Qudus Lawal

Personal information
- Date of birth: 4 September 1995 (age 30)
- Place of birth: Nigeria
- Height: 1.78 m (5 ft 10 in)
- Position: Forward

Team information
- Current team: Milwaukee Wave
- Number: 3

Youth career
- 2010–2012: Mather Rangers

Senior career*
- Years: Team / Apps / (Gls)
- 2015: Seattle Sounders 2 / 10 / (2)
- 2015–2016: Wilmington Hammerheads / 37 / (3)
- 2017: Chicago FC United / 6 / (1)
- 2017–2018: RWB Adria
- 2019: Fresno FC / 30 / (10)
- 2019–2020: St. Louis Ambush (indoor) / 5 / (1)
- 2020: San Diego Loyal / 2 / (0)
- 2020–2021: Bylis / 7 / (0)
- 2021–2022: Haras El Hodoud
- 2022: Panathinaikos Chicago
- 2022–2026: Milwaukee Wave (indoor) / 11 / (8)
- 2023–2024: Central Valley Fuego / 12 / (3)
- 2026-: Empire Strykers

= Qudus Lawal =

Nigerian footballer

Qudus Lawal (born 4 September 1995) is a Nigerian footballer who plays as a forward for the Empire Strykers in the Major Arena Soccer League.

==Career==
Came to America from Nigeria in 2011 and in his first year in Chicago he led Mather high school to the class 2A championship which was the first state championship for a Chicago public school soccer team in 37 years. That was his first year of high school in America and also his senior year.

===Professional===
On 18 March 2015, Lawal signed a professional contract with Seattle Sounders FC 2 after a successful preseason trial with the club. He made his professional debut on 29 March in a 4–0 victory over Whitecaps FC 2. On 16 April, he made his first start for S2 and netted a brace against Tulsa Roughnecks FC. Unfortunately, the match ended in a 4–3 defeat.

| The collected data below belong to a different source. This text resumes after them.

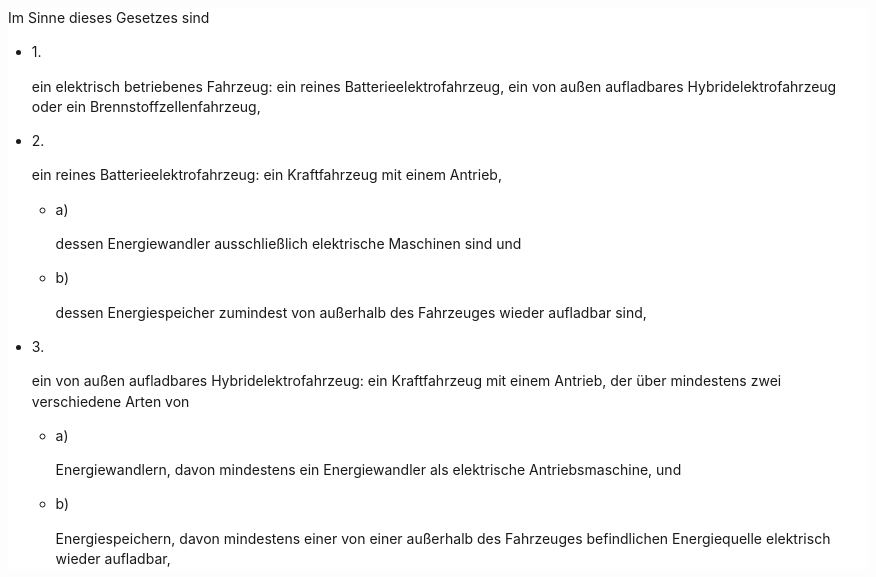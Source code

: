 <div>

<div class="jurAbsatz">

Im Sinne dieses Gesetzes sind

  - 1\.
    
    <div>
    
    ein elektrisch betriebenes Fahrzeug: ein reines
    Batterieelektrofahrzeug, ein von außen aufladbares
    Hybridelektrofahrzeug oder ein Brennstoffzellenfahrzeug,
    
    </div>

  - 2\.
    
    <div>
    
    ein reines Batterieelektrofahrzeug: ein Kraftfahrzeug mit einem
    Antrieb,
    
      - a)
        
        <div>
        
        dessen Energiewandler ausschließlich elektrische Maschinen sind
        und
        
        </div>
    
      - b)
        
        <div>
        
        dessen Energiespeicher zumindest von außerhalb des Fahrzeuges
        wieder aufladbar sind,
        
        </div>
    
    </div>

  - 3\.
    
    <div>
    
    ein von außen aufladbares Hybridelektrofahrzeug: ein Kraftfahrzeug
    mit einem Antrieb, der über mindestens zwei verschiedene Arten von
    
      - a)
        
        <div>
        
        Energiewandlern, davon mindestens ein Energiewandler als
        elektrische Antriebsmaschine, und
        
        </div>
    
      - b)
        
        <div>
        
        Energiespeichern, davon mindestens einer von einer außerhalb des
        Fahrzeuges befindlichen Energiequelle elektrisch wieder
        aufladbar,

On 15 June 2015, Lawal was traded to Wilmington Hammerheads in exchange for Ashani Fairclough.

In November 2018, Lawal went on trial with Fresno FC and later signed with the club on 23 January 2019.

Following the dissolution of Fresno FC, Lawal signed with the St. Louis Ambush of the Major Arena Soccer League.